(Data excerpts):
§ §

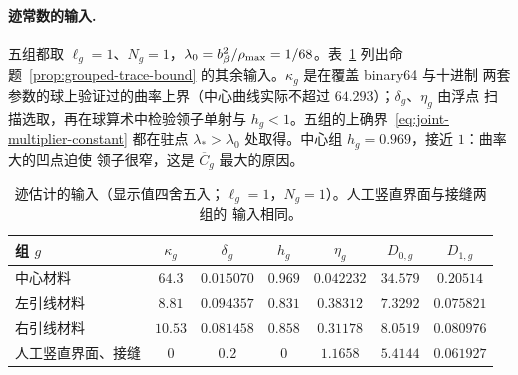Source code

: \paragraph{迹常数的输入.}
五组都取 $\ell_g=1$、$N_g=1$，$\lambda_0=b_\beta^2/\rax=1/68$。表~\ref{tab:results-trace}
列出命题~\ref{prop:grouped-trace-bound} 的其余输入。$\kappa_g$ 是在覆盖 binary64 与十进制
两套参数的球上验证过的曲率上界（中心曲线实际不超过 $64.293$）；$\delta_g$、$\eta_g$ 由浮点
扫描选取，再在球算术中检验领子单射与 $h_g<1$。五组的上确界~\eqref{eq:joint-multiplier-constant}
都在驻点 $\lambda_*>\lambda_0$ 处取得。中心组 $h_g=0.969$，接近 $1$：曲率大的凹点迫使
领子很窄，这是 $\overline C_g$ 最大的原因。
\begin{table}[htbp]
  \centering
  \caption{迹估计的输入（显示值四舍五入；$\ell_g=1$，$N_g=1$）。人工竖直界面与接缝两组的
  输入相同。}
  \label{tab:results-trace}
  \begin{tabular}{lcccccc}
    \toprule
    组 $g$ & $\kappa_g$ & $\delta_g$ & $h_g$ & $\eta_g$ & $D_{0,g}$ & $D_{1,g}$\\
    \midrule
    中心材料 & $64.3$ & $0.015070$ & $0.969$ & $0.042232$ & $34.579$ & $0.20514$\\
    左引线材料 & $8.81$ & $0.094357$ & $0.831$ & $0.38312$ & $7.3292$ & $0.075821$\\
    右引线材料 & $10.53$ & $0.081458$ & $0.858$ & $0.31178$ & $8.0519$ & $0.080976$\\
    人工竖直界面、接缝 & $0$ & $0.2$ & $0$ & $1.1658$ & $5.4144$ & $0.061927$\\
    \bottomrule
  \end{tabular}
\end{table}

§ §

(Task prompt):
Omit every picture while transcribing the records above exactly.

(Result below):
Source code

: \paragraph{迹常数的输入.}
五组都取 $\ell_g=1$、$N_g=1$，$\lambda_0=b_\beta^2/\rax=1/68$。表~\ref{tab:results-trace}
列出命题~\ref{prop:grouped-trace-bound} 的其余输入。$\kappa_g$ 是在覆盖 binary64 与十进制
两套参数的球上验证过的曲率上界（中心曲线实际不超过 $64.293$）；$\delta_g$、$\eta_g$ 由浮点
扫描选取，再在球算术中检验领子单射与 $h_g<1$。五组的上确界~\eqref{eq:joint-multiplier-constant}
都在驻点 $\lambda_*>\lambda_0$ 处取得。中心组 $h_g=0.969$，接近 $1$：曲率大的凹点迫使
领子很窄，这是 $\overline C_g$ 最大的原因。
\begin{table}[htbp]
  \centering
  \caption{迹估计的输入（显示值四舍五入；$\ell_g=1$，$N_g=1$）。人工竖直界面与接缝两组的
  输入相同。}
  \label{tab:results-trace}
  \begin{tabular}{lcccccc}
    \toprule
    组 $g$ & $\kappa_g$ & $\delta_g$ & $h_g$ & $\eta_g$ & $D_{0,g}$ & $D_{1,g}$\\
    \midrule
    中心材料 & $64.3$ & $0.015070$ & $0.969$ & $0.042232$ & $34.579$ & $0.20514$\\
    左引线材料 & $8.81$ & $0.094357$ & $0.831$ & $0.38312$ & $7.3292$ & $0.075821$\\
    右引线材料 & $10.53$ & $0.081458$ & $0.858$ & $0.31178$ & $8.0519$ & $0.080976$\\
    人工竖直界面、接缝 & $0$ & $0.2$ & $0$ & $1.1658$ & $5.4144$ & $0.061927$\\
    \bottomrule
  \end{tabular}
\end{table}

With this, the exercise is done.